“Oggi di Lando Buzzanca resta un 10% di quello che era. In tutti i sensi. Era alto 1 metro e 87 centimetri e pesava 83 chili. Fino al 2021 aveva un fisico perfetto, al di là della sua arguzia e della sua simpatia. Oggi è un uomo rattrappito, emaciato, senza denti e peserà sì e no 50 chili. Una sua gamba è quanto il mio braccio”. A parlare è, ancora una volta, Fulvio Tomaselli, il medico personale dell’attore palermitano, che dalle pagine del Corriere della Sera lancia l’ennesimo disperato grido d’allarme per le condizioni in cui l’artista versa da ormai quasi un anno.

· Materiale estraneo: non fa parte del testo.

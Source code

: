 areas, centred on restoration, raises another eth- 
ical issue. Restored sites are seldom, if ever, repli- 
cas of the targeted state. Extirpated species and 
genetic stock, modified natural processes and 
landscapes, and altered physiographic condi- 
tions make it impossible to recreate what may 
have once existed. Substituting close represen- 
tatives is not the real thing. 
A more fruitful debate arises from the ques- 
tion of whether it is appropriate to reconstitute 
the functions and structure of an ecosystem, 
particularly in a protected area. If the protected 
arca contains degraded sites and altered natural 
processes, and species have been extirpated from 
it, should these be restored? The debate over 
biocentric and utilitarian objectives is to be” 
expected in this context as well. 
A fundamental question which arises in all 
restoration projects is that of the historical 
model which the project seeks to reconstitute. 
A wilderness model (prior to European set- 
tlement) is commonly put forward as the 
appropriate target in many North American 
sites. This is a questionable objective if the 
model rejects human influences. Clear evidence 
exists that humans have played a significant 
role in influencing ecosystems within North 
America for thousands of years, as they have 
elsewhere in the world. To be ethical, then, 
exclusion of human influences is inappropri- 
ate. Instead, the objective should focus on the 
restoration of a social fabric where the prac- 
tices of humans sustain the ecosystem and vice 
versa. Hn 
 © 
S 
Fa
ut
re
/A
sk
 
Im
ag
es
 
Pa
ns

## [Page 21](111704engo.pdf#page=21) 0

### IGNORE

La criticità della situazione è stata confermata anche da Francesca Della Valle, la compagna di Buzzanca, che alla Stampa ha raccontato di esser riuscita a fargli visita all’ospedale Gemelli di Roma dove è ricoverato: “Sonnecchiava, ha mangiato a fatica, aveva piaghe da decubito e ha bofonchiato: ‘Amore portami via’”.

L’APPRENSIONE DEL SUO MEDICO – Al Corriere, Tomaselli ha fatto il punto della situazione: “Io non riesco a vedere Lando dal 21 aprile dello scorso anno. Ma lavorando da 50 anni nella sanità riesco ad avere notizie indirette sulle sue condizioni di salute . E quando mi hanno raccontato come è arrivato al Gemelli due settimane fa, non ci potevo credere”. Ma cosa è successo? “Lando – ha spiegato ancora il medico – la notte dopo la somministrazione della seconda dose di vaccino anti Covid all’Auditorium, ha avuto un malore ed è caduto — ha ricordato Tomaselli —. È stato trovato la mattina seguente in terra dalla cameriera. Non voglio dire che la causa sia il vaccino, magari sarebbe caduto lo stesso. Ma dopo che venne chiamata l’ambulanza, Lando fu portato all’ospedale Santo Spirito di Roma. Io chiamai per mettermi a disposizione dal momento che conoscevo la sua storia clinica, ma da allora non ho più potuto mettermi in contatto con lui”.

LE PAROLE DELLA MOGLIE – Francesca Della Valle concorda con Tomaselli e ha spiegato come tutto sia iniziato dopo il ricovero nella Rsa per la riabilitazione in seguito ad un incidente: “Di lì in 11 mesi, come abbiamo più volte denunciato è arrivato a uno stato di denutrizione, deperimento, ed è cachettico con piaghe da decubito. Era un uomo sano e aveva una solo una blanda afasia, che oggi è diventata gravissima, perché nella Rsa non è stato sottoposto a nessun trattamento fisioterapico. Di qui il ricovero al Gemelli”. Quindi ha puntato il dito contro l’amministratore di sostegno: “Con il beneplacito del giudice tutelare, lo isola da me. Quando arrivò il suo amministratore di sostegno, luglio 2020, fece tre cose: interruppe la logopedia, allontanò il medico di fiducia, il dottor Tommaselli, e non permise a Lando nemmeno un intervento di cataratte. Infatti ora non vede più, e non parla”, ha concluso.